- Work order: Only one portion of the data is to be written out: from the line bearing "- The **CMOS" through the line bearing "- You can alter". Write it exactly as it appears.
[[ Listed records open ]]
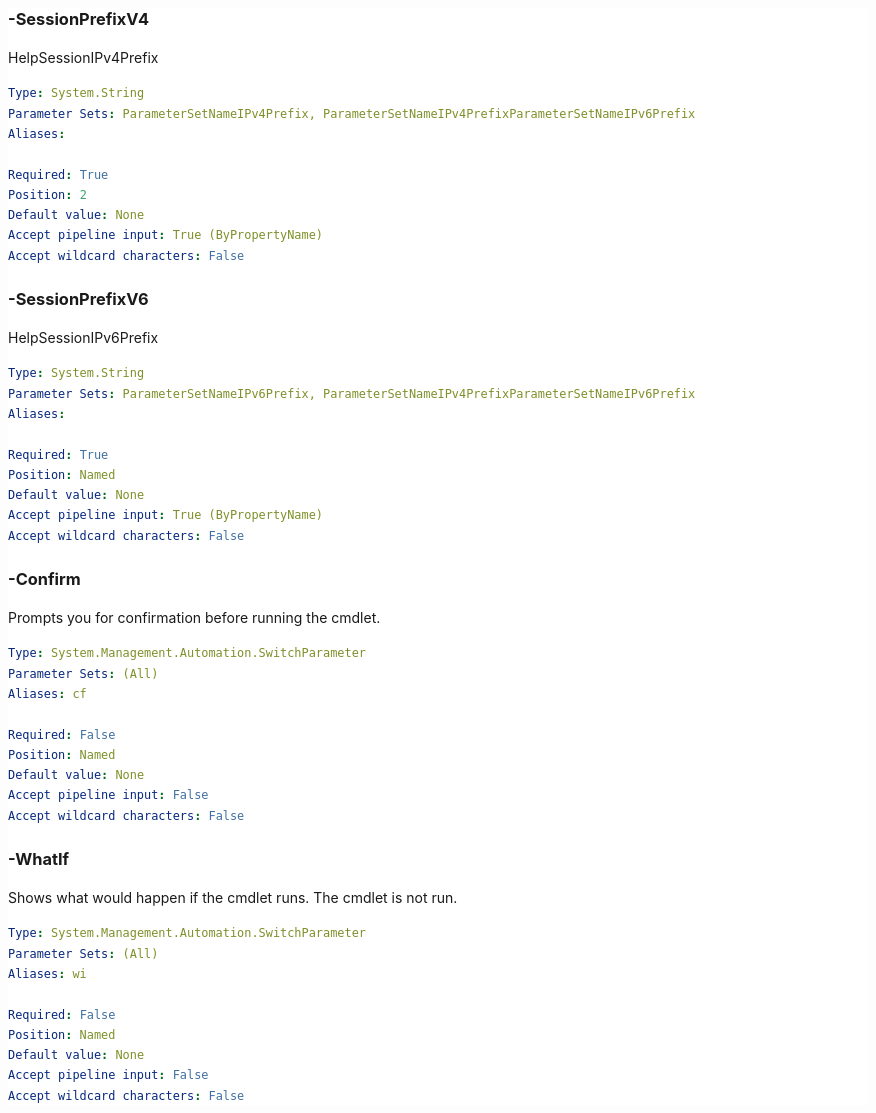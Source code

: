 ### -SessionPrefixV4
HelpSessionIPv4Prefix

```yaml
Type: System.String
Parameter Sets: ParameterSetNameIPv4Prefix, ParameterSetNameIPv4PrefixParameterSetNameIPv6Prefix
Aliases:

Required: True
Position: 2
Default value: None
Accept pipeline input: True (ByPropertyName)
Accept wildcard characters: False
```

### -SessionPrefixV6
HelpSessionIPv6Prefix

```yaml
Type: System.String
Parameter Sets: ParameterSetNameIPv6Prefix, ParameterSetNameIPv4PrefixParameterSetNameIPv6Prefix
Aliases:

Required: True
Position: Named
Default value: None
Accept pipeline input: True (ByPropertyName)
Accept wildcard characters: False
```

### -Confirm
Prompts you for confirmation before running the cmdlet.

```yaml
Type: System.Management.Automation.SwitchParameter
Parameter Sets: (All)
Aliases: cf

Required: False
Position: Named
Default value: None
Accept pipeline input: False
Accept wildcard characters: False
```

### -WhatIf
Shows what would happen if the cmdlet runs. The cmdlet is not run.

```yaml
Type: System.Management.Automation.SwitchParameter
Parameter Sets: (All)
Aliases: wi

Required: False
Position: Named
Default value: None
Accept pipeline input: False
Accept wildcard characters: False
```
[[ Listed records closed ]]
[[ Listed records open ]]
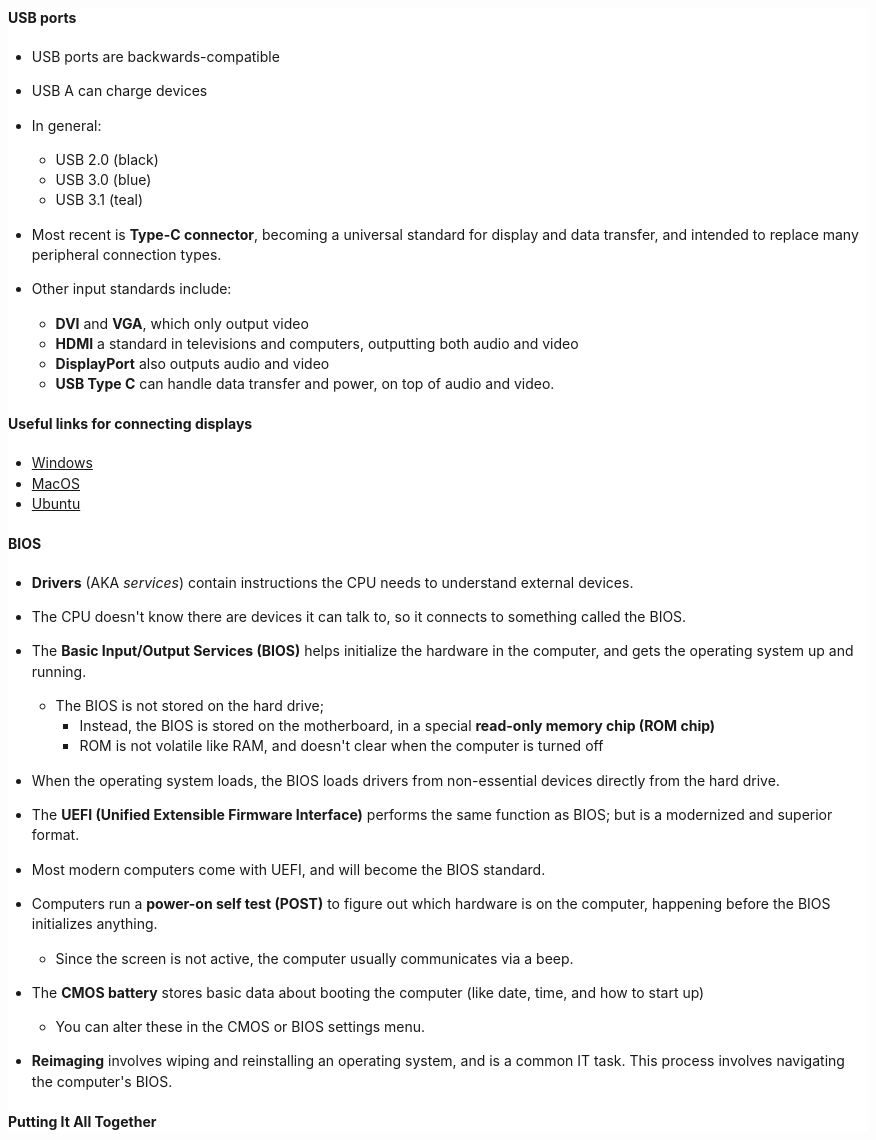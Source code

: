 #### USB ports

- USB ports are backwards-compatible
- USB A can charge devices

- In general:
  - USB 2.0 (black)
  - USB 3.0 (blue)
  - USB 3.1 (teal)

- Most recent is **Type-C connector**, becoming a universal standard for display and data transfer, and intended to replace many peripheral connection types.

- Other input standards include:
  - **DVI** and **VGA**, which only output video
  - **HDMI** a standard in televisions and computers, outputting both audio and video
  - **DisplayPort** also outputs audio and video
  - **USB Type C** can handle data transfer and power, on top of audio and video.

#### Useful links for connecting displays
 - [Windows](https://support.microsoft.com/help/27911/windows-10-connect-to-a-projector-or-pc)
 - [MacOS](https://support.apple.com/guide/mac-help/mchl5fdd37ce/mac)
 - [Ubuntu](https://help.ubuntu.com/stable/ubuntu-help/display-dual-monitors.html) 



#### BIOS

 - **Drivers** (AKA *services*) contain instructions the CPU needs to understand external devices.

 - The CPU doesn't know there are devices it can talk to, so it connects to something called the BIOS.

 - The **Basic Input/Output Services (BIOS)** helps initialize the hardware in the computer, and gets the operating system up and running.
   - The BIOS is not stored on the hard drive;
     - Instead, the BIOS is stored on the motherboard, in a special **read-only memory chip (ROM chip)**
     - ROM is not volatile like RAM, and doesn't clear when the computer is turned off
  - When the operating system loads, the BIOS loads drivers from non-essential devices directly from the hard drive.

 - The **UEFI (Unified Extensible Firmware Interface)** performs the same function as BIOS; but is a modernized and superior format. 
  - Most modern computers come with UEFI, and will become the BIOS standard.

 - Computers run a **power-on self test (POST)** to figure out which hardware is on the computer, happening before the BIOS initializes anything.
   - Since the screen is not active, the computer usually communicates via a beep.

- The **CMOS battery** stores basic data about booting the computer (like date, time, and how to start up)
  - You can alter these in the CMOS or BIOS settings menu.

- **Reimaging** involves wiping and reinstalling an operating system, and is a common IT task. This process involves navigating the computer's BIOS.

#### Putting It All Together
[[ Listed records closed ]]
- Result of the task:
- The **CMOS battery** stores basic data about booting the computer (like date, time, and how to start up)
  - You can alter these in the CMOS or BIOS settings menu.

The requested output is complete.